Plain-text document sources

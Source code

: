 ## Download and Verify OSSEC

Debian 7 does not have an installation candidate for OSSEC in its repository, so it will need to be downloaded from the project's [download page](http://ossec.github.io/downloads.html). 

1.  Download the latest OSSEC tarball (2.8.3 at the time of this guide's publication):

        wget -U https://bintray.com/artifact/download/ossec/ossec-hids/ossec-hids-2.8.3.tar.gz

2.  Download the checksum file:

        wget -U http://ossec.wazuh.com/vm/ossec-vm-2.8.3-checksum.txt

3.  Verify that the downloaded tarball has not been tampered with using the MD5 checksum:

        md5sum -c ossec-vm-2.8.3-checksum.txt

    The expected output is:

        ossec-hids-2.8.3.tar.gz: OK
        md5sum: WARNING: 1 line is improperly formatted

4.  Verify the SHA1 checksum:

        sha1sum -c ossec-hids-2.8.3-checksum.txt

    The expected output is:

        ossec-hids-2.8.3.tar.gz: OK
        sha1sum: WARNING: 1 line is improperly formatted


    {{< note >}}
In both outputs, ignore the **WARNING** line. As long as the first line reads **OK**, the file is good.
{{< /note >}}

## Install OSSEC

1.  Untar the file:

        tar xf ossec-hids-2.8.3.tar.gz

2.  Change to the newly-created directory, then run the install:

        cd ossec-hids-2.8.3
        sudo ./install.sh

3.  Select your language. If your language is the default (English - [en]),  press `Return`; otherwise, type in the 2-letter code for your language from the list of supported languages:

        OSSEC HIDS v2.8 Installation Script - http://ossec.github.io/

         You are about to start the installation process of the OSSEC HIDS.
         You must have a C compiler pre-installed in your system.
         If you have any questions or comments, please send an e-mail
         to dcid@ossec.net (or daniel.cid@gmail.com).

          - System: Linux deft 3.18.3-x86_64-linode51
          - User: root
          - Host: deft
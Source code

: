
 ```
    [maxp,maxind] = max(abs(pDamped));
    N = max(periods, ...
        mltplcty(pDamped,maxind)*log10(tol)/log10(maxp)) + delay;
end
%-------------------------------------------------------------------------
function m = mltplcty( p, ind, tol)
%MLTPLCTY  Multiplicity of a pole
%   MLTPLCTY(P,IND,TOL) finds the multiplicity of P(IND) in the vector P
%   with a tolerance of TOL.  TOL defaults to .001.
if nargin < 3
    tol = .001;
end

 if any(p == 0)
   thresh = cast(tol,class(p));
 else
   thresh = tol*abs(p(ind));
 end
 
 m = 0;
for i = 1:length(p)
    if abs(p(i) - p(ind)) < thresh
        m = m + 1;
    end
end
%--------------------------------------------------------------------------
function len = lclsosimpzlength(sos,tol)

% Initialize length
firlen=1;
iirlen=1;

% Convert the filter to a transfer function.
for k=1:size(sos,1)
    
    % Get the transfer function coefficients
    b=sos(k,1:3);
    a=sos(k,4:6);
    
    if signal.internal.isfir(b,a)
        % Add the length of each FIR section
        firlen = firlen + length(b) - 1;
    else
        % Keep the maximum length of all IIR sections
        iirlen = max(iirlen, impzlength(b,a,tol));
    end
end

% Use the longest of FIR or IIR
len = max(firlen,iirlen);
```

# Task item:
Write out each line exactly, as it is shown above.

# Exercise output:
Source code

: ## Download and Verify OSSEC

Debian 7 does not have an installation candidate for OSSEC in its repository, so it will need to be downloaded from the project's [download page](http://ossec.github.io/downloads.html). 

1.  Download the latest OSSEC tarball (2.8.3 at the time of this guide's publication):

        wget -U https://bintray.com/artifact/download/ossec/ossec-hids/ossec-hids-2.8.3.tar.gz

2.  Download the checksum file:

        wget -U http://ossec.wazuh.com/vm/ossec-vm-2.8.3-checksum.txt

3.  Verify that the downloaded tarball has not been tampered with using the MD5 checksum:

        md5sum -c ossec-vm-2.8.3-checksum.txt

    The expected output is:

        ossec-hids-2.8.3.tar.gz: OK
        md5sum: WARNING: 1 line is improperly formatted

4.  Verify the SHA1 checksum:

        sha1sum -c ossec-hids-2.8.3-checksum.txt

    The expected output is:

        ossec-hids-2.8.3.tar.gz: OK
        sha1sum: WARNING: 1 line is improperly formatted


    {{< note >}}
In both outputs, ignore the **WARNING** line. As long as the first line reads **OK**, the file is good.
{{< /note >}}

## Install OSSEC

1.  Untar the file:

        tar xf ossec-hids-2.8.3.tar.gz

2.  Change to the newly-created directory, then run the install:

        cd ossec-hids-2.8.3
        sudo ./install.sh

3.  Select your language. If your language is the default (English - [en]),  press `Return`; otherwise, type in the 2-letter code for your language from the list of supported languages:

        OSSEC HIDS v2.8 Installation Script - http://ossec.github.io/

         You are about to start the installation process of the OSSEC HIDS.
         You must have a C compiler pre-installed in your system.
         If you have any questions or comments, please send an e-mail
         to dcid@ossec.net (or daniel.cid@gmail.com).

          - System: Linux deft 3.18.3-x86_64-linode51
          - User: root
          - Host: deft
Source code

:
 ```
    [maxp,maxind] = max(abs(pDamped));
    N = max(periods, ...
        mltplcty(pDamped,maxind)*log10(tol)/log10(maxp)) + delay;
end
%-------------------------------------------------------------------------
function m = mltplcty( p, ind, tol)
%MLTPLCTY  Multiplicity of a pole
%   MLTPLCTY(P,IND,TOL) finds the multiplicity of P(IND) in the vector P
%   with a tolerance of TOL.  TOL defaults to .001.
if nargin < 3
    tol = .001;
end

 if any(p == 0)
   thresh = cast(tol,class(p));
 else
   thresh = tol*abs(p(ind));
 end
 
 m = 0;
for i = 1:length(p)
    if abs(p(i) - p(ind)) < thresh
        m = m + 1;
    end
end
%--------------------------------------------------------------------------
function len = lclsosimpzlength(sos,tol)

% Initialize length
firlen=1;
iirlen=1;

% Convert the filter to a transfer function.
for k=1:size(sos,1)
    
    % Get the transfer function coefficients
    b=sos(k,1:3);
    a=sos(k,4:6);
    
    if signal.internal.isfir(b,a)
        % Add the length of each FIR section
        firlen = firlen + length(b) - 1;
    else
        % Keep the maximum length of all IIR sections
        iirlen = max(iirlen, impzlength(b,a,tol));
    end
end

% Use the longest of FIR or IIR
len = max(firlen,iirlen);
```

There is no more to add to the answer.